NRENs also directly contribute to SDG 8 (Decent work and economic growth) by offering online training and workshops to raise the capacities of their staff and that of the African community at large. In addition, NRENs not only work to connect institutions and improve connectivity but also to promote a more inclusive, sustainable and reliable research environment to less developed regions (SDG 9 Industry, Innovation and Infrastructure).
Finally, the last SDG to which they contribute directly is SDG 17 (Partnership for the goals). NRENs are, by definition, partnerships and are constantly creating new ones by implementing capacity-building activities with various international stakeholders (the European Commission, Internet Society, World Bank and Network Startup Resource Centre, for example) in a variety of fields, such as Earth Observation, climate change, and Open Science. These cross-continental and cross-disciplinary collaborations, in turn, facilitate the achievement of the SDGs.
Indirectly, instead, means that NRENs enable other services and benefits through their work and infrastructure. This is called a “multiplier effect” because the effects of their direct contributions to SDGs are multiplied and touch upon so many other areas. For example, by providing internet connectivity to research institutes, NRENs also support the vital research that these institutes carry out in the fields of food and environmental sustainability (SDG 2), water (SDG 6) and ocean management (SDG 14), to name just a few.
Why is this initiative important?
Gathering evidence of the many contributions and showcasing to the world the crucial role that NRENs have in the achievement of the SDGs is key for the NRENs to better position themselves as active providers in their local communities across the African continent.

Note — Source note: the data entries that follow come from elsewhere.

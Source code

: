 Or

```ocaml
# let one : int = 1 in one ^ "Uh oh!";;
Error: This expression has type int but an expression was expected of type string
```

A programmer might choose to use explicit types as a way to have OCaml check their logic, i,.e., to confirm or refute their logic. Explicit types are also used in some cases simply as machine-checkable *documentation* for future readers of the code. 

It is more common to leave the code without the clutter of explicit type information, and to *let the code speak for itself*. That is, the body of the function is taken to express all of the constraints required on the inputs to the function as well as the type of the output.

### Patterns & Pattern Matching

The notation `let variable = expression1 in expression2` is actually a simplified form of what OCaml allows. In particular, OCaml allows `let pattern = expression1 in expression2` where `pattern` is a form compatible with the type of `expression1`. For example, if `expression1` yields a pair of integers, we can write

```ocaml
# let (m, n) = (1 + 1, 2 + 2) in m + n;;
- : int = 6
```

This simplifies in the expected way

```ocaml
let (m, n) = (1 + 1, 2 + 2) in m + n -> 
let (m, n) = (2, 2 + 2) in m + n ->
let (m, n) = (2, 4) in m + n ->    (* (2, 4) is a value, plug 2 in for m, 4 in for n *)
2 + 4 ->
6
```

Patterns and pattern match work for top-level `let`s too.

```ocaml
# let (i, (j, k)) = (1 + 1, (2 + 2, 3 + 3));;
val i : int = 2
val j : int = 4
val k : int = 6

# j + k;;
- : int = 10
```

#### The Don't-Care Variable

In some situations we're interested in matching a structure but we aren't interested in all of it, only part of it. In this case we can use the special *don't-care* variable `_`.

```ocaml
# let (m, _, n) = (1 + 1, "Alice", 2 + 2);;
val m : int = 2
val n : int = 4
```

By highlighting such examples and showing that their activities are SDG-tailored, African NRENs will attract more interest and funding opportunities as well as they will position themselves as crucial actors in addressing major societal challenges. To present, the primary roadblock in this field is the lack of awareness among decision makers of how the internet works and what added value an NREN can bring to higher education. This awareness gap may also extend to a lack of knowledge of how the IT revolution has affected the education world, as nowadays, students and teachers are turning more digital and mobile. Therefore, if NRENs are not telling the world how they are contributing to making the world a better place, they are missing an opportunity!